According to Hong Leong Investment Bank (HLIB), the imminent delays in the government-related projects were to address the fiscal deficit, the shrinking current account surplus and the implementation of the International Public Sector Accounting Standards (IPSAS).
“Despite the notion that government projects are the key drivers for the construction sector, projects have been largely coming from the private sector – namely for building developments.
“Hence, despite the ‘sexy’ appeal of mega infrastructure projects, private sector jobs have been the bread and butter of the construction sector. Nonetheless, any deferment in rollout of key projects would still affect investor sentiment,” said HLIB in a report in response to a Fiscal Policy Committee (FPC) statement yesterday.

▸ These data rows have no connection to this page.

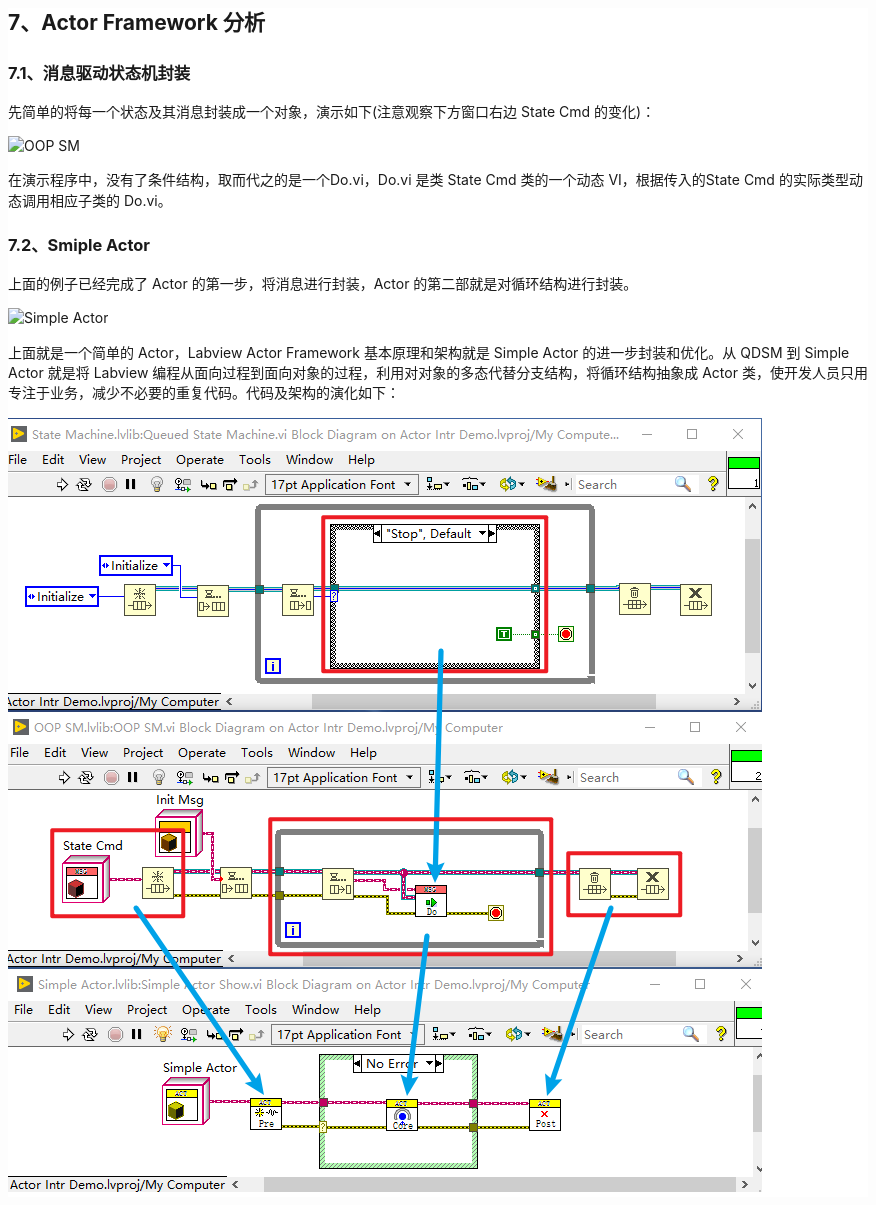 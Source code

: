 
## 7、Actor Framework 分析

### 7.1、消息驱动状态机封装

先简单的将每一个状态及其消息封装成一个对象，演示如下(注意观察下方窗口右边 State Cmd 的变化)：

![OOP SM](Resources/OOP%20SM.gif)

在演示程序中，没有了条件结构，取而代之的是一个Do.vi，Do.vi 是类 State Cmd 类的一个动态 VI，根据传入的State Cmd 的实际类型动态调用相应子类的 Do.vi。



### 7.2、Smiple Actor

上面的例子已经完成了 Actor 的第一步，将消息进行封装，Actor 的第二部就是对循环结构进行封装。

![Simple Actor](Resources/Simple%20Actor.gif)

上面就是一个简单的 Actor，Labview Actor Framework 基本原理和架构就是 Simple Actor 的进一步封装和优化。从 QDSM 到 Simple Actor 就是将 Labview 编程从面向过程到面向对象的过程，利用对对象的多态代替分支结构，将循环结构抽象成 Actor  类，使开发人员只用专注于业务，减少不必要的重复代码。代码及架构的演化如下：

![SM2Actor](Resources/SM2Actor.png)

On the property sector, HLIB said most of the private sector construction activities were related to property development projects.
“Building-related activities make up a chunk of the value of construction works done. Most construction companies have moved up the value chain into property development and the division has been a key area for earnings growth.

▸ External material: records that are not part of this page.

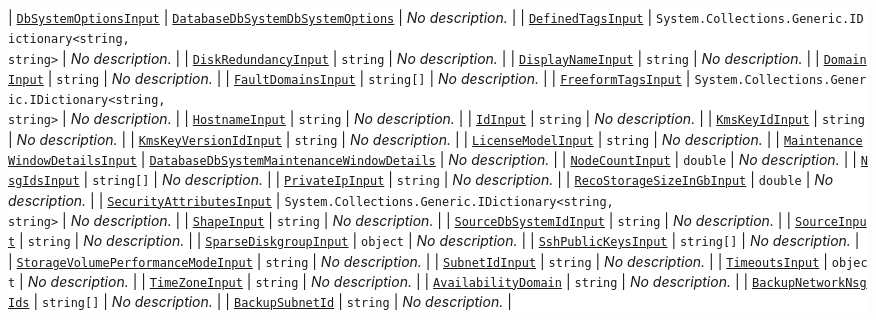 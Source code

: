 | <code><a href="#rhizo-co-terraform-provider-oci.databaseDbSystem.DatabaseDbSystem.property.dbSystemOptionsInput">DbSystemOptionsInput</a></code> | <code><a href="#rhizo-co-terraform-provider-oci.databaseDbSystem.DatabaseDbSystemDbSystemOptions">DatabaseDbSystemDbSystemOptions</a></code> | *No description.* |
| <code><a href="#rhizo-co-terraform-provider-oci.databaseDbSystem.DatabaseDbSystem.property.definedTagsInput">DefinedTagsInput</a></code> | <code>System.Collections.Generic.IDictionary<string, string></code> | *No description.* |
| <code><a href="#rhizo-co-terraform-provider-oci.databaseDbSystem.DatabaseDbSystem.property.diskRedundancyInput">DiskRedundancyInput</a></code> | <code>string</code> | *No description.* |
| <code><a href="#rhizo-co-terraform-provider-oci.databaseDbSystem.DatabaseDbSystem.property.displayNameInput">DisplayNameInput</a></code> | <code>string</code> | *No description.* |
| <code><a href="#rhizo-co-terraform-provider-oci.databaseDbSystem.DatabaseDbSystem.property.domainInput">DomainInput</a></code> | <code>string</code> | *No description.* |
| <code><a href="#rhizo-co-terraform-provider-oci.databaseDbSystem.DatabaseDbSystem.property.faultDomainsInput">FaultDomainsInput</a></code> | <code>string[]</code> | *No description.* |
| <code><a href="#rhizo-co-terraform-provider-oci.databaseDbSystem.DatabaseDbSystem.property.freeformTagsInput">FreeformTagsInput</a></code> | <code>System.Collections.Generic.IDictionary<string, string></code> | *No description.* |
| <code><a href="#rhizo-co-terraform-provider-oci.databaseDbSystem.DatabaseDbSystem.property.hostnameInput">HostnameInput</a></code> | <code>string</code> | *No description.* |
| <code><a href="#rhizo-co-terraform-provider-oci.databaseDbSystem.DatabaseDbSystem.property.idInput">IdInput</a></code> | <code>string</code> | *No description.* |
| <code><a href="#rhizo-co-terraform-provider-oci.databaseDbSystem.DatabaseDbSystem.property.kmsKeyIdInput">KmsKeyIdInput</a></code> | <code>string</code> | *No description.* |
| <code><a href="#rhizo-co-terraform-provider-oci.databaseDbSystem.DatabaseDbSystem.property.kmsKeyVersionIdInput">KmsKeyVersionIdInput</a></code> | <code>string</code> | *No description.* |
| <code><a href="#rhizo-co-terraform-provider-oci.databaseDbSystem.DatabaseDbSystem.property.licenseModelInput">LicenseModelInput</a></code> | <code>string</code> | *No description.* |
| <code><a href="#rhizo-co-terraform-provider-oci.databaseDbSystem.DatabaseDbSystem.property.maintenanceWindowDetailsInput">MaintenanceWindowDetailsInput</a></code> | <code><a href="#rhizo-co-terraform-provider-oci.databaseDbSystem.DatabaseDbSystemMaintenanceWindowDetails">DatabaseDbSystemMaintenanceWindowDetails</a></code> | *No description.* |
| <code><a href="#rhizo-co-terraform-provider-oci.databaseDbSystem.DatabaseDbSystem.property.nodeCountInput">NodeCountInput</a></code> | <code>double</code> | *No description.* |
| <code><a href="#rhizo-co-terraform-provider-oci.databaseDbSystem.DatabaseDbSystem.property.nsgIdsInput">NsgIdsInput</a></code> | <code>string[]</code> | *No description.* |
| <code><a href="#rhizo-co-terraform-provider-oci.databaseDbSystem.DatabaseDbSystem.property.privateIpInput">PrivateIpInput</a></code> | <code>string</code> | *No description.* |
| <code><a href="#rhizo-co-terraform-provider-oci.databaseDbSystem.DatabaseDbSystem.property.recoStorageSizeInGbInput">RecoStorageSizeInGbInput</a></code> | <code>double</code> | *No description.* |
| <code><a href="#rhizo-co-terraform-provider-oci.databaseDbSystem.DatabaseDbSystem.property.securityAttributesInput">SecurityAttributesInput</a></code> | <code>System.Collections.Generic.IDictionary<string, string></code> | *No description.* |
| <code><a href="#rhizo-co-terraform-provider-oci.databaseDbSystem.DatabaseDbSystem.property.shapeInput">ShapeInput</a></code> | <code>string</code> | *No description.* |
| <code><a href="#rhizo-co-terraform-provider-oci.databaseDbSystem.DatabaseDbSystem.property.sourceDbSystemIdInput">SourceDbSystemIdInput</a></code> | <code>string</code> | *No description.* |
| <code><a href="#rhizo-co-terraform-provider-oci.databaseDbSystem.DatabaseDbSystem.property.sourceInput">SourceInput</a></code> | <code>string</code> | *No description.* |
| <code><a href="#rhizo-co-terraform-provider-oci.databaseDbSystem.DatabaseDbSystem.property.sparseDiskgroupInput">SparseDiskgroupInput</a></code> | <code>object</code> | *No description.* |
| <code><a href="#rhizo-co-terraform-provider-oci.databaseDbSystem.DatabaseDbSystem.property.sshPublicKeysInput">SshPublicKeysInput</a></code> | <code>string[]</code> | *No description.* |
| <code><a href="#rhizo-co-terraform-provider-oci.databaseDbSystem.DatabaseDbSystem.property.storageVolumePerformanceModeInput">StorageVolumePerformanceModeInput</a></code> | <code>string</code> | *No description.* |
| <code><a href="#rhizo-co-terraform-provider-oci.databaseDbSystem.DatabaseDbSystem.property.subnetIdInput">SubnetIdInput</a></code> | <code>string</code> | *No description.* |
| <code><a href="#rhizo-co-terraform-provider-oci.databaseDbSystem.DatabaseDbSystem.property.timeoutsInput">TimeoutsInput</a></code> | <code>object</code> | *No description.* |
| <code><a href="#rhizo-co-terraform-provider-oci.databaseDbSystem.DatabaseDbSystem.property.timeZoneInput">TimeZoneInput</a></code> | <code>string</code> | *No description.* |
| <code><a href="#rhizo-co-terraform-provider-oci.databaseDbSystem.DatabaseDbSystem.property.availabilityDomain">AvailabilityDomain</a></code> | <code>string</code> | *No description.* |
| <code><a href="#rhizo-co-terraform-provider-oci.databaseDbSystem.DatabaseDbSystem.property.backupNetworkNsgIds">BackupNetworkNsgIds</a></code> | <code>string[]</code> | *No description.* |
| <code><a href="#rhizo-co-terraform-provider-oci.databaseDbSystem.DatabaseDbSystem.property.backupSubnetId">BackupSubnetId</a></code> | <code>string</code> | *No description.* |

“Hence, in our view, a slowdown in the property segment would have a more pronounced effect on the construction sector, as it would hamper both job opportunities and also property profits,” it said.
On current account surplus, HLIB said it was difficult to quantify the imported content for construction projects, as it varied from types to specification requirements.

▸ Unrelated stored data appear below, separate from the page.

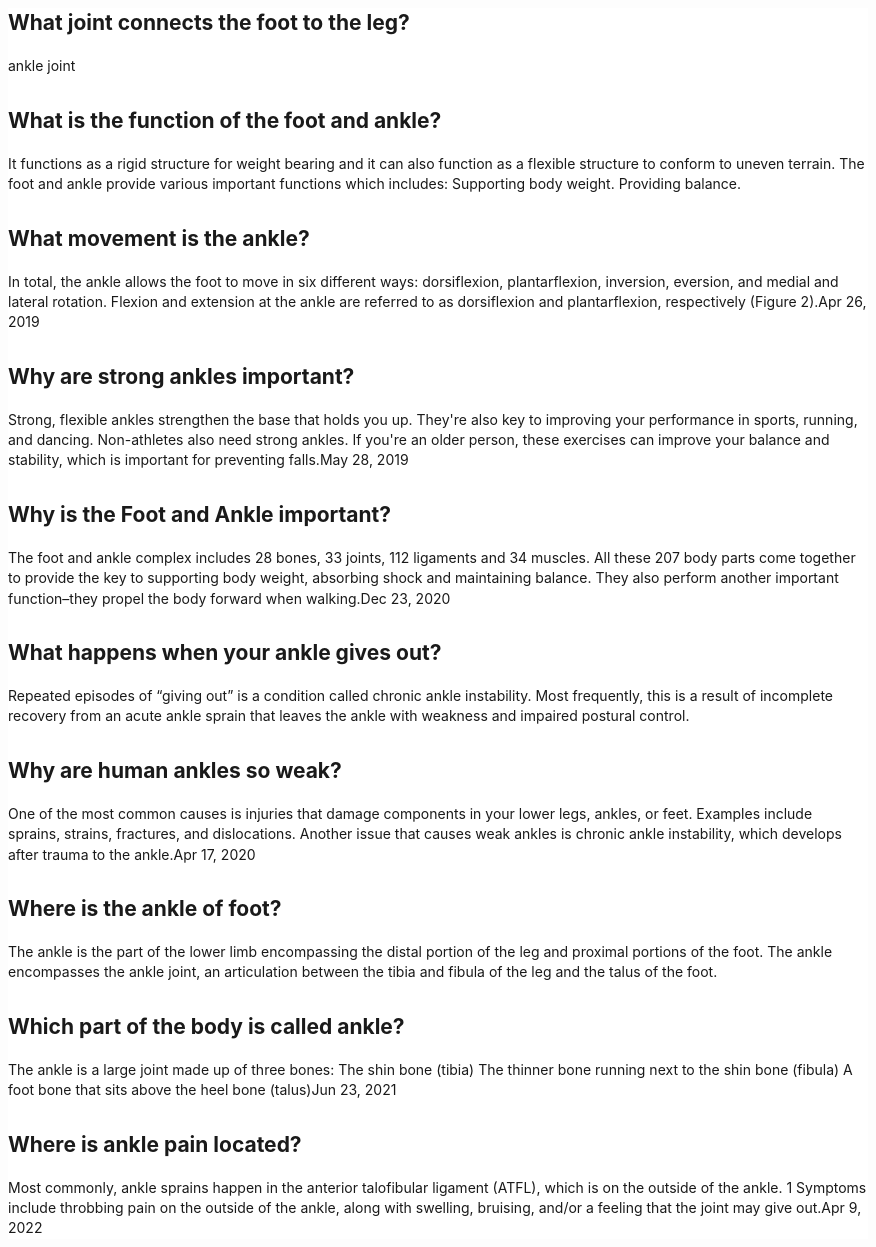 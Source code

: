 ## What joint connects the foot to the leg?
ankle joint

## What is the function of the foot and ankle?
It functions as a rigid structure for weight bearing and it can also function as a flexible structure to conform to uneven terrain. The foot and ankle provide various important functions which includes: Supporting body weight. Providing balance.

## What movement is the ankle?
In total, the ankle allows the foot to move in six different ways: dorsiflexion, plantarflexion, inversion, eversion, and medial and lateral rotation. Flexion and extension at the ankle are referred to as dorsiflexion and plantarflexion, respectively (Figure 2).Apr 26, 2019

## Why are strong ankles important?
Strong, flexible ankles strengthen the base that holds you up. They're also key to improving your performance in sports, running, and dancing. Non-athletes also need strong ankles. If you're an older person, these exercises can improve your balance and stability, which is important for preventing falls.May 28, 2019

## Why is the Foot and Ankle important?
The foot and ankle complex includes 28 bones, 33 joints, 112 ligaments and 34 muscles. All these 207 body parts come together to provide the key to supporting body weight, absorbing shock and maintaining balance. They also perform another important function–they propel the body forward when walking.Dec 23, 2020

## What happens when your ankle gives out?
Repeated episodes of “giving out” is a condition called chronic ankle instability. Most frequently, this is a result of incomplete recovery from an acute ankle sprain that leaves the ankle with weakness and impaired postural control.

## Why are human ankles so weak?
One of the most common causes is injuries that damage components in your lower legs, ankles, or feet. Examples include sprains, strains, fractures, and dislocations. Another issue that causes weak ankles is chronic ankle instability, which develops after trauma to the ankle.Apr 17, 2020

## Where is the ankle of foot?
The ankle is the part of the lower limb encompassing the distal portion of the leg and proximal portions of the foot. The ankle encompasses the ankle joint, an articulation between the tibia and fibula of the leg and the talus of the foot.

## Which part of the body is called ankle?
The ankle is a large joint made up of three bones: The shin bone (tibia) The thinner bone running next to the shin bone (fibula) A foot bone that sits above the heel bone (talus)Jun 23, 2021

## Where is ankle pain located?
Most commonly, ankle sprains happen in the anterior talofibular ligament (ATFL), which is on the outside of the ankle. 1 Symptoms include throbbing pain on the outside of the ankle, along with swelling, bruising, and/or a feeling that the joint may give out.Apr 9, 2022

“Most of the imported contents are perishable items, monitoring and evaluation-related materials and works for instrumentation, control systems, process equipment, and signalling and communication scope. Hence, we see two key projects that have higher import content that may be impacted, namely, the RM60bil Refinery and Petrochemical Integrated Development project as well as the RM10bil 2,000MW coal power plant known as project 3B,” it said.
On the IPSAS, HLIB said the Government would be moving towards it by 2015. “Hence, it may reflect higher debt levels on the Government’s books, while off-balance sheet items would also be scrutinised. This would affect projects that involve government support loans and government guarantees. Highway projects would mostly be affected due to the risks and higher financing costs involved.
“In the case of highway privatisation, it may also be reconsidered.” said HILB, downgrading the sector to “neutral” from “overweight”.